All 3 options are valid and the 3rd one meets users' expectation the most, but it has high chances to fail as there is no guarantee the same kernel users use last time is still available (like the server is released). As we discussed offline, we would want to conditionally show option 1 and 3, it would require the github extension and the Jupyter extension coordinate with each other

Jupyter extension would cache the lastly used kernel (kernel id/path and which Jupyter server it's from)
GitHub extension would cache remote servers used for notebook documents, check if they are still available on notebook document open.
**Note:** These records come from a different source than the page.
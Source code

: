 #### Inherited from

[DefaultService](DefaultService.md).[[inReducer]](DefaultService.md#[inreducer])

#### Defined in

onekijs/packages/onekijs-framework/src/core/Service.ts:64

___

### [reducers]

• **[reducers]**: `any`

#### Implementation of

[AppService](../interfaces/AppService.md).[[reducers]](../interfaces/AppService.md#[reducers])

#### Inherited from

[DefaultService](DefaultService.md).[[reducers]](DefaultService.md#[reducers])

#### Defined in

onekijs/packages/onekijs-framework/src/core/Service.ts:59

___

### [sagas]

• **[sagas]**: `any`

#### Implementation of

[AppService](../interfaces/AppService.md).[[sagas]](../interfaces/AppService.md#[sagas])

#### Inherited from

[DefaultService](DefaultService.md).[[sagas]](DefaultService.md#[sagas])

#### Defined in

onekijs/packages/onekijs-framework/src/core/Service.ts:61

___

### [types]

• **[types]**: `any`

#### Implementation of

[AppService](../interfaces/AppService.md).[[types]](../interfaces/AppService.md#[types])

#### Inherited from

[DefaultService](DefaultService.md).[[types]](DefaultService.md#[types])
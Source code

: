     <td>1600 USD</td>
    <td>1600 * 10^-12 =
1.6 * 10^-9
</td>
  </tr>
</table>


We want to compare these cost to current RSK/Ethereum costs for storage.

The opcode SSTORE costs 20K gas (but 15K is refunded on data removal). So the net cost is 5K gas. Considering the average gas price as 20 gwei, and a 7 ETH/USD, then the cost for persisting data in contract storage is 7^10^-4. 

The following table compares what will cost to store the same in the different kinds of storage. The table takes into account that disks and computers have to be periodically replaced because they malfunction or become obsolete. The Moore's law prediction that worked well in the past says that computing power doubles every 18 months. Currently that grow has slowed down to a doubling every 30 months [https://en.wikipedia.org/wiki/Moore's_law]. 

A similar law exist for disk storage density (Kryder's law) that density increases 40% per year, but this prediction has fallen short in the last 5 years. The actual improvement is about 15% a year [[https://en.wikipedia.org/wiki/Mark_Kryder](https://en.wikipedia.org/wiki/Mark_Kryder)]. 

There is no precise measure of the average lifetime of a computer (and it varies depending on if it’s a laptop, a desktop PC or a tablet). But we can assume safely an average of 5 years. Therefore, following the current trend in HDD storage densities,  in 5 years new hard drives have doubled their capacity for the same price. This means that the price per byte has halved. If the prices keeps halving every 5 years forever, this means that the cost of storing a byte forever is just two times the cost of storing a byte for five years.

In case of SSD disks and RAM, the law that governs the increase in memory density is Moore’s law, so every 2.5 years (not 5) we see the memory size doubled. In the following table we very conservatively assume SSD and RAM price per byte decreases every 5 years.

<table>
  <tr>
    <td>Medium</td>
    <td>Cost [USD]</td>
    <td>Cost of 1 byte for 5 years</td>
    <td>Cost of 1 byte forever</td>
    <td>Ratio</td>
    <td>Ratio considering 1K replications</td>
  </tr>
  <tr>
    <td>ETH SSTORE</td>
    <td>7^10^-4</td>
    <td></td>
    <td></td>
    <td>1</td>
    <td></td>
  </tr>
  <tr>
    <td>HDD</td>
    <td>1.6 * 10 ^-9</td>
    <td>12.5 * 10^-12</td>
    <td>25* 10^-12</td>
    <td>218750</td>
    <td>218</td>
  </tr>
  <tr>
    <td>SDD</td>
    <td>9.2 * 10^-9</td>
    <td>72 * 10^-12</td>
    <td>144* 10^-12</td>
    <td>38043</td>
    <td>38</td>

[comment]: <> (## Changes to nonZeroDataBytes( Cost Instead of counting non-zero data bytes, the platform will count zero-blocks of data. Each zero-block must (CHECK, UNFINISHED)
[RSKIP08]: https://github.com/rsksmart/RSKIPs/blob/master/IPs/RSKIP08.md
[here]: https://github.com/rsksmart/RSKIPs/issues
If they still exist, register the remote server urls to Jupyter registerRemoteServerProvider @rebornix
Jupyter extension periodically checks if the remote server for the cached kernel is available (through registered remoteServerProviders), if it exists, create notebook controller for the cached kernel. if it doesn't exist yet, no-op

rebornix · 2022-04-14T00:05:38Z

Extension snippet code for contributing a lazy kernel which can launch a local jupyter server. The code demonstrates how the lazy kernel integrates with VS Code and Jupyter extension:

register lazy kernel to VS Code createNotebookProxyController
register remote server provider jupyterApi.registerRemoteServerProvider and the provider will handle authentication
jupyter.selectjupyteruri to ask Jupyter to use the server created by the lazy kernel extension.

interface ICachedServer {
    serverProcess: any;
    baseUrl: string;
    token: string;
}

function registerLazyKernels(context: IExtensionContext, api: IExtensionApi) {
    const servers = new Map<String, ICachedServer>();

    api.registerRemoteServerProvider({
        get id() {
            return 'github';
        },
        getQuickPickEntryItems: () => {
            return [] as QuickPickItem[];
        },
        handleQuickPick: (_item, _back) => {
            return Promise.resolve(undefined);
        },
        getServerUri: (handle: string) => {
            // github to do the auth
            const server = servers.get(handle);
            if (server) {
                // resume the machine/vm
                const token = server.token;
                return Promise.resolve({
                    authorizationHeader: { Authorization: `token ${token}` },
                    displayName: 'GitHub',
                    baseUrl: server.baseUrl,
                    token: token
                });
            }

            return Promise.reject();
        }
    });

    const createServer = () => {
        return new Promise<ICachedServer>(resolve => {
            const server = spawn('C:\\Users\\rebor\\.conda\\envs\\testenv\\python.exe', ['-m', 'jupyter', 'lab', '--no-browser']);

            const handleData = (data: string) => {
                const buffer = data.split(/\r|\n|\r\n/g) as string[];
                for (let i = 0; i < buffer.length; i++) {
                    const matches = /(http(s)?:\/\/(.*))\/\?token=(.*)/.exec(buffer[i]);
                    if (matches) {
                        const baseUrl = matches[1];
                        const token = matches[4];
                        resolve({
                            serverProcess: server,
                            baseUrl,
                            token
                        });
                        break;
                    }
                }

            }
            server.stdout.on('data', (data: any) => {
                handleData(data.toString());
            });

            server.stderr.on('data', (data: any) => {
                handleData(data.toString());
            });
        })
    }

    const controller = notebooks.createNotebookProxyController('lazy_kernel', 'jupyter-notebook', 'GitHub Server', async () => {
        return new Promise(async (resolve, reject) => {
            const server = servers.size === 0 ? (await createServer()) : [...servers.values()][0];
            servers.set(server.baseUrl, server);
            commands.executeCommand(
                'jupyter.selectjupyteruri',
                false,
                { id: 'github', handle: server.baseUrl },
                window.activeNotebookEditor?.document
            ).then(p => {
                if (p) {
                    resolve(p as NotebookController);
                } else {
                    reject()
                }
            });
        });
    });
    controller.kind = 'GitHub';
    context.subscriptions.push(controller);
}

rebornix · 2022-04-20T01:20:01Z

@kieferrm and I had offline discussions of the two common scenarios: initial connection and reload. The initial connection is simple as the proxy kernel will spin up the jupyter server on a remote machine, provides a jupyter server url to Jupyter extension and lastly a notebook controller is created and used to execute code.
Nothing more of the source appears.